▶ INPUT RECORDS:
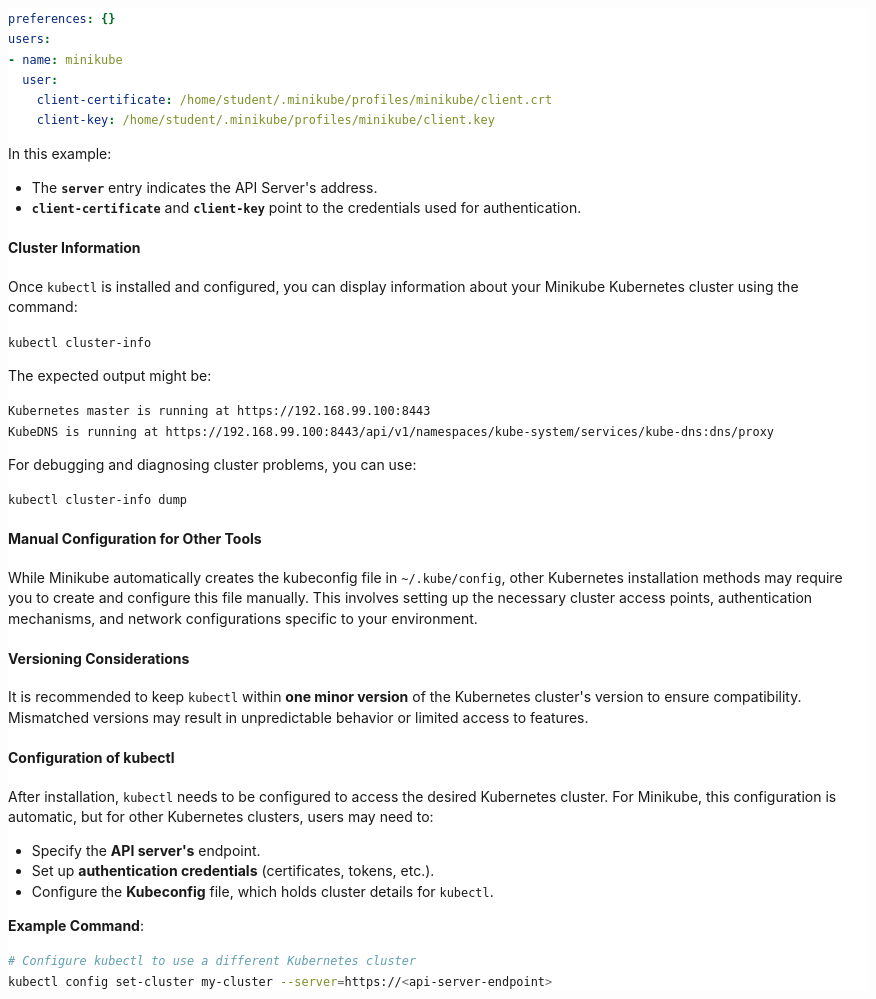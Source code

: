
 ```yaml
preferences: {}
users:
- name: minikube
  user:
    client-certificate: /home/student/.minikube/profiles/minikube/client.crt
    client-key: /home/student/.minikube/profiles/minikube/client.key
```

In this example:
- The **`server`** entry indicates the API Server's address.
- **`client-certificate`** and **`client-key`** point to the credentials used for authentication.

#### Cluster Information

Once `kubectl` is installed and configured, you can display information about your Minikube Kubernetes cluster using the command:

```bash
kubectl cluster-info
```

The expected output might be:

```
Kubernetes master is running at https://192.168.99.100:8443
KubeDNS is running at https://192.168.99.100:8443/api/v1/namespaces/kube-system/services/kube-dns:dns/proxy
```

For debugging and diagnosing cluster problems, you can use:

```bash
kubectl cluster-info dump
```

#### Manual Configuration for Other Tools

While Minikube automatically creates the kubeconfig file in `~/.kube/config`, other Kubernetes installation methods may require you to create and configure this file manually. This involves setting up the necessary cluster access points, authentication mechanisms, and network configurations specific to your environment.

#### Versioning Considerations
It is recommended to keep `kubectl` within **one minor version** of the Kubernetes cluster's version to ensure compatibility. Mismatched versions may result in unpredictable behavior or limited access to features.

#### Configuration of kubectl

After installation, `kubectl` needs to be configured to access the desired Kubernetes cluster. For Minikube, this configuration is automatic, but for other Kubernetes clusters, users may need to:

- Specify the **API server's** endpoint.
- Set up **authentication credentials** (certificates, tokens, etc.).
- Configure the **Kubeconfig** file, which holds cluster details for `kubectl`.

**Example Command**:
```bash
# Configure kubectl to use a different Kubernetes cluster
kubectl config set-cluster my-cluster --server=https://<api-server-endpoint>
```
==
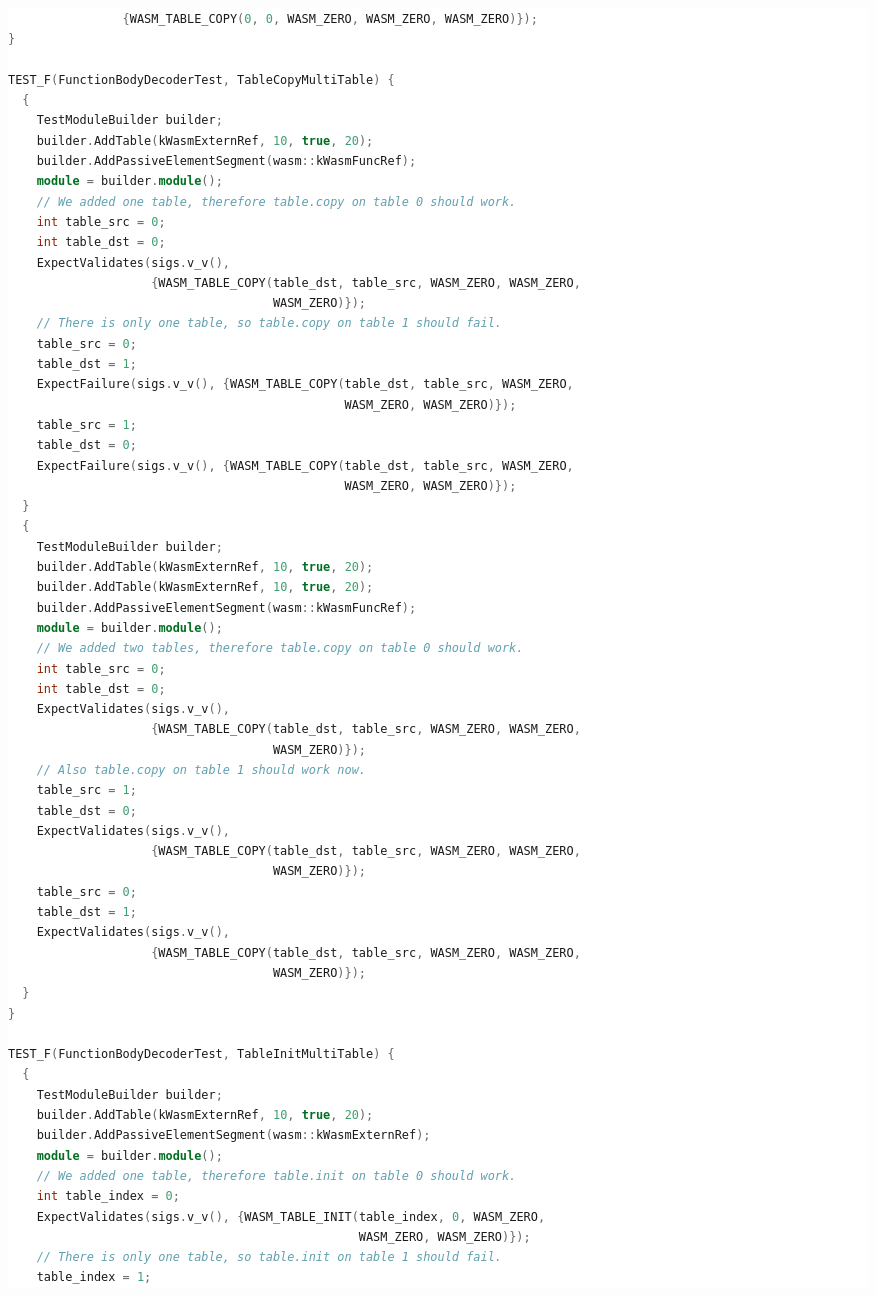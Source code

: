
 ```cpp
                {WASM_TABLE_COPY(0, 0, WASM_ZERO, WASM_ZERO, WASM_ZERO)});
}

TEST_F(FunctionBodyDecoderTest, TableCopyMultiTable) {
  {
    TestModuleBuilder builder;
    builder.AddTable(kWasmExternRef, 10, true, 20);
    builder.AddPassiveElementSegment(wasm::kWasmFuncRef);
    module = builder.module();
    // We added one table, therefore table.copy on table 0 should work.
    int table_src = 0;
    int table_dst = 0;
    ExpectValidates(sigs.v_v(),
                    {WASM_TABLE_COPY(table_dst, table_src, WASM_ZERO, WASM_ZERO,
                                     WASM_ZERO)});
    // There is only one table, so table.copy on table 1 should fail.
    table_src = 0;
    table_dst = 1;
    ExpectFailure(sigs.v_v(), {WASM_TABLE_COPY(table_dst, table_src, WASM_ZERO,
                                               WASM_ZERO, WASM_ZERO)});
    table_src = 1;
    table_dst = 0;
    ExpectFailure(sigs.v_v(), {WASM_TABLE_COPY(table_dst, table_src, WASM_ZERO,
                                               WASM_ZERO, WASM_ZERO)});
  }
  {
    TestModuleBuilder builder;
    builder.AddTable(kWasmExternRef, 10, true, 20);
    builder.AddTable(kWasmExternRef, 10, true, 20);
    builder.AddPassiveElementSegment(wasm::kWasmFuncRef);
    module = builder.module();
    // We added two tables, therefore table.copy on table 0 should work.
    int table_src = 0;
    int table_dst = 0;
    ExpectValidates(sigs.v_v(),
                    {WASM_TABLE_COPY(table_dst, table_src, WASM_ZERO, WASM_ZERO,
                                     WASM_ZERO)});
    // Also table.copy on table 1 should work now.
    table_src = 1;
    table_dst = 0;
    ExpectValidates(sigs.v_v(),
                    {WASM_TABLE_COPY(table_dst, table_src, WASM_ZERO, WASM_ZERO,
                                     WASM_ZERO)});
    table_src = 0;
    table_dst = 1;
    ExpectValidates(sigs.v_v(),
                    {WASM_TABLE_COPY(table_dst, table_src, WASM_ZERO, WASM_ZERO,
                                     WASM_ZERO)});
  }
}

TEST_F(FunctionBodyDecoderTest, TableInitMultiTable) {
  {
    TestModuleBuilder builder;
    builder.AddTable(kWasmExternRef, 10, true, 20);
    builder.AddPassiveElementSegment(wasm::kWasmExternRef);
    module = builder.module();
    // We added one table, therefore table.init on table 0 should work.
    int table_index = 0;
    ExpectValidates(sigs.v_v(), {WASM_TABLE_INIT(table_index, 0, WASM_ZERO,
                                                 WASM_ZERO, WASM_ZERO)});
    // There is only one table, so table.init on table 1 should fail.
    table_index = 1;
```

▶ WHAT THE TASK REQUIRES: Give the exact lines, and only those, from the line containing "While Minikube automatically" through the line containing "#### Versioning Considerations" in the entries above.

▶ ANSWER FOR THE TASK:
While Minikube automatically creates the kubeconfig file in `~/.kube/config`, other Kubernetes installation methods may require you to create and configure this file manually. This involves setting up the necessary cluster access points, authentication mechanisms, and network configurations specific to your environment.

#### Versioning Considerations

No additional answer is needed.